Exercise description.
In the entries below, find each line bearing the string "enumerate" and copy it.

### Records supplied ###

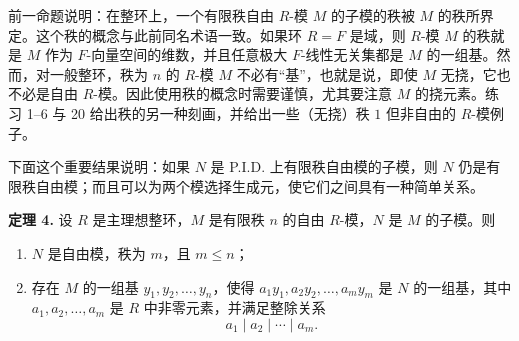 前一命题说明：在整环上，一个有限秩自由 $R$-模 $M$ 的子模的秩被 $M$ 的秩所界定。这个秩的概念与此前同名术语一致。如果环 $R=F$ 是域，则 $R$-模 $M$ 的秩就是 $M$ 作为 $F$-向量空间的维数，并且任意极大 $F$-线性无关集都是 $M$ 的一组基。然而，对一般整环，秩为 $n$ 的 $R$-模 $M$ 不必有“基”，也就是说，即使 $M$ 无挠，它也不必是自由 $R$-模。因此使用秩的概念时需要谨慎，尤其要注意 $M$ 的挠元素。练习 1--6 与 20 给出秩的另一种刻画，并给出一些（无挠）秩 $1$ 但非自由的 $R$-模例子。

下面这个重要结果说明：如果 $N$ 是 P.I.D. 上有限秩自由模的子模，则 $N$ 仍是有限秩自由模；而且可以为两个模选择生成元，使它们之间具有一种简单关系。

\noindent\textbf{定理 4.} 设 $R$ 是主理想整环，$M$ 是有限秩 $n$ 的自由 $R$-模，$N$ 是 $M$ 的子模。则
\begin{enumerate}[label=(\arabic*)]
\item $N$ 是自由模，秩为 $m$，且 $m\leq n$；
\item 存在 $M$ 的一组基 $y_1,y_2,\ldots,y_n$，使得 $a_1y_1,a_2y_2,\ldots,a_my_m$ 是 $N$ 的一组基，其中 $a_1,a_2,\ldots,a_m$ 是 $R$ 中非零元素，并满足整除关系
\[
a_1\mid a_2\mid\cdots\mid a_m.
\]
\end{enumerate}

###

Result for this task.
\begin{enumerate}[label=(\arabic*)]
\end{enumerate}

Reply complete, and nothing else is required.